- Starring: Margaret Cho Selene Luna
- Opening theme: Watch Me Move
- Composer: Fefe Dobson
- Country of origin: United States
- No. of seasons: 1
- No. of episodes: 7

Production
- Executive producers: Margaret Cho Rico Martinez Dan Lindau Katherine Dore Alex Demyanenko Jeff Olde Jill Holmes Noah Pollack Jennifer Levy
- Producer: Justin Silva
- Cinematography: Jacob Pinger
- Running time: 30 minutes
- Production company: Crossroads Television

Original release
- Network: VH1
- Release: August 21 – September 25, 2008

= The Cho Show =

The Cho Show is a reality-sitcom starring comedian Margaret Cho which premiered on VH1 on August 21, 2008. The series follows Cho as she interacts with her family and friends, including her mother and her assistant Selene Luna. Sandra Bernhard, Wanda Sykes, Michelle Rodriguez, Kat Von D, Nina Hartley and Joan Rivers make appearances during the show's first season. The premiere episode, titled "Korean of the Year", was available for download from the U.S. iTunes Store for free. The DVD of the show was released in Australia on 4 March 2009.

==Episodes==

===Korean of the Year===
First aired August 21, 2008

Margaret announces to her parents that she is being honored as the "Korean of the Year." Although her parents are excited, Margaret is hesitant to accept the award as it dredges up old memories of the Korean community's less-than-stellar response to her career. Already stressed, Margaret's parents surprise her with a baby outfit in their ongoing attempt for grandchildren. Meanwhile, Charlie and Stapleton battle to give Margaret the perfect dress for the event. On the night of the award show, Margaret nervously performs to a surprisingly adoring Korean crowd and finally gains the acceptance that had eluded her.
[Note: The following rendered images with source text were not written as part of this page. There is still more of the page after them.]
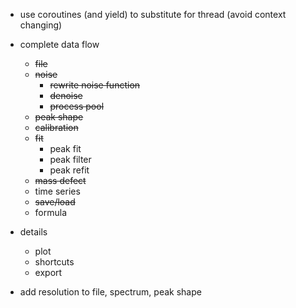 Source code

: + use coroutines (and yield) to substitute for thread (avoid context changing)
+ complete data flow
  + ~~file~~
  + ~~noise~~
    + ~~rewrite noise function~~
    + ~~denoise~~
    + ~~process pool~~
  + ~~peak shape~~
  + ~~calibration~~
  + ~~fit~~
    + peak fit
    + peak filter
    + peak refit
  + ~~mass defect~~
  + time series
  + ~~save/load~~
  + formula
+ details
  + plot
  + shortcuts
  + export




+ add resolution to file, spectrum, peak shape
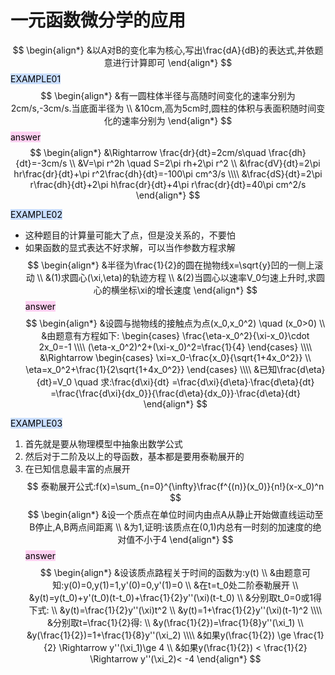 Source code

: # 一元函数微分学的应用
$$
\begin{align*}
&以A对B的变化率为核心,写出\frac{dA}{dB}的表达式,并依题意进行计算即可
\end{align*}
$$
<mark style="background: #ADCCFFA6;">EXAMPLE01</mark>
$$
\begin{align*}
&有一圆柱体半径与高随时间变化的速率分别为2cm/s,-3cm/s.当底面半径为
\\
&10cm,高为5cm时,圆柱的体积与表面积随时间变化的速率分别为
\end{align*}
$$
<mark style="background: #FFB8EBA6;">answer</mark>
$$
\begin{align*}
&\Rightarrow \frac{dr}{dt}=2cm/s\quad \frac{dh}{dt}=-3cm/s
\\
&V=\pi r^2h \quad S=2\pi rh+2\pi r^2
\\
&\frac{dV}{dt}=2\pi hr\frac{dr}{dt}+\pi r^2\frac{dh}{dt}=-100\pi cm^3/s
\\\\
&\frac{dS}{dt}=2\pi r\frac{dh}{dt}+2\pi h\frac{dr}{dt}+4\pi r\frac{dr}{dt}=40\pi cm^2/s
\end{align*}
$$


<mark style="background: #ADCCFFA6;">EXAMPLE02</mark>
- 这种题目的计算量可能大了点，但是没关系的，不要怕
- 如果函数的显式表达不好求解，可以当作参数方程求解
$$
\begin{align*}
&半径为\frac{1}{2}的圆在抛物线x=\sqrt{y}凹的一侧上滚动
\\
&(1)求圆心(\xi,\eta)的轨迹方程
\\
&(2)当圆心以速率V_0匀速上升时,求圆心的横坐标\xi的增长速度
\end{align*}
$$
<mark style="background: #FFB8EBA6;">answer</mark>
$$
\begin{align*}
&设圆与抛物线的接触点为点(x_0,x_0^2) \quad (x_0>0)
\\
&由题意有方程如下:
\begin{cases}
\frac{\eta-x_0^2}{\xi-x_0}\cdot 2x_0=-1
\\\\
(\eta-x_0^2)^2+(\xi-x_0)^2=\frac{1}{4}
\end{cases}
\\\\
&\Rightarrow 
\begin{cases}
\xi=x_0-\frac{x_0}{\sqrt{1+4x_0^2}}
\\
\eta=x_0^2+\frac{1}{2\sqrt{1+4x_0^2}}
\end{cases}
\\\\
&已知\frac{d\eta}{dt}=V_0 \quad 求:\frac{d\xi}{dt}
=\frac{d\xi}{d\eta}·\frac{d\eta}{dt}
=\frac{\frac{d\xi}{dx_0}}{\frac{d\eta}{dx_0}}·\frac{d\eta}{dt}
\end{align*}
$$

<mark style="background: #ADCCFFA6;">EXAMPLE03</mark>
1. 首先就是要从物理模型中抽象出数学公式
2. 然后对于二阶及以上的导函数，基本都是要用泰勒展开的
3. 在已知信息最丰富的点展开
$$
泰勒展开公式:f(x)=\sum_{n=0}^{\infty}\frac{f^{(n)}(x_0)}{n!}(x-x_0)^n
$$
$$
\begin{align*}
&设一个质点在单位时间内由点A从静止开始做直线运动至B停止,A,B两点间距离
\\
&为1,证明:该质点在(0,1)内总有一时刻的加速度的绝对值不小于4
\end{align*}
$$
<mark style="background: #FFB8EBA6;">answer</mark>
$$
\begin{align*}
&设该质点路程关于时间的函数为:y(t)
\\
&由题意可知:y(0)=0,y(1)=1,y'(0)=0,y'(1)=0
\\
&在t=t_0处二阶泰勒展开
\\
&y(t)=y(t_0)+y'(t_0)(t-t_0)+\frac{1}{2}y''(\xi)(t-t_0)
\\
&分别取t_0=0或1得下式:
\\
&y(t)=\frac{1}{2}y''(\xi)t^2
\\
&y(t)=1+\frac{1}{2}y''(\xi)(t-1)^2
\\\\
&分别取t=\frac{1}{2}得:
\\
&y(\frac{1}{2})=\frac{1}{8}y''(\xi_1)
\\
&y(\frac{1}{2})=1+\frac{1}{8}y''(\xi_2)
\\\\
&如果y(\frac{1}{2}) \ge \frac{1}{2} \Rightarrow y''(\xi_1)\ge 4
\\
&如果y(\frac{1}{2}) < \frac{1}{2} \Rightarrow y''(\xi_2)< -4
\end{align*}
$$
===Cho-Universe Pageant===
First aired August 28, 2008

After struggling throughout their lives to meet society's expectations of conventional beauty, Margaret and Selene decide to hold their own mother-daughter beauty pageant. Acting on the advice of a pageant queen, the women explore the worlds of spray tanning and ventriloquism as they prepare for the big day. The Cho-Universe Pageant is a huge success celebrating Margaret's dream of embracing all types of beauty. Celebrity judges included Michelle Rodriguez, Alec Mapa, and Chenese Lewis. Margaret's talent for the pageant was dressing up like Sherrie Lewis and her assistant was Lambchop in a hilarious rendition of the old show "Lambchop". The pageant ends in a draw amongst all the contestants as Margaret and the judges felt they were all beautiful in their own way and should be accepted as they are.

===Off the Grid===
First aired September 4, 2008

Interested in exploring the green movement, Margaret decides to take the gang into the wilderness in order to disconnect themselves with today's modern luxuries. The group begins to fight with each other as they are forced to live in a tent and forage for food. After days of living "off the grid," Margaret finally allows the group to eat real food. During the meal, the Chos relate stories of their struggles during the Korean War giving the group a newfound appreciation of their lives. Guest appearance by Gary Busey.

===Two Chos, One Cup===
First aired September 11, 2008

In a quest to explore the world of paparazzi-obsessed celebrity, Margaret decides to make a pop single and a mock sex tape. While she is busy with her new careers, Margaret enlists the help of Selene to keep her parents distracted. Although her song turns out well, she realizes that she has taken things too far with the sex tape and decides to redirect her focus on the thing that has brought her success - her comedy.

===Dr. 9021-Cho===
First aired September 18, 2008

With her 40th birthday quickly approaching, Margaret starts to consider the process of aging in Hollywood. After exploring various anti-aging methods such as plastic surgery and anal bleaching, Margaret finds her own ways to age gracefully; being a well-tattooed cougar.

===Haunt-Gina===
First aired September 25, 2008

After being told by a psychic that a ghost was living in her vagina, Margaret starts to experience writer's block. Worried that the ghost might be causing it, Margaret tries various ways to remedy the situation. In an effort to help Margaret, Selene tries her hand at comedy writing and seeks guidance from the Cho's. With the help of her friends Margaret has a creative breakthrough and is able to make peace with her haunted vagina and perform.

===Cho Place Like Home===
First aired September 25, 2008 (season finale)

After receiving news that she will be honored by having a day named after her, Margaret returns to her hometown of San Francisco. Eager to re-connect with people from her past, Margaret and her parents hope to see Forbes, their elusive family friend that helped raise Margaret. After a whirlwind trip through San Francisco filled with both fun and emotion, Margaret finally gets her day and decides that Margaret Cho Day will be known as a holiday that accepts everyone who has ever felt like an outsider.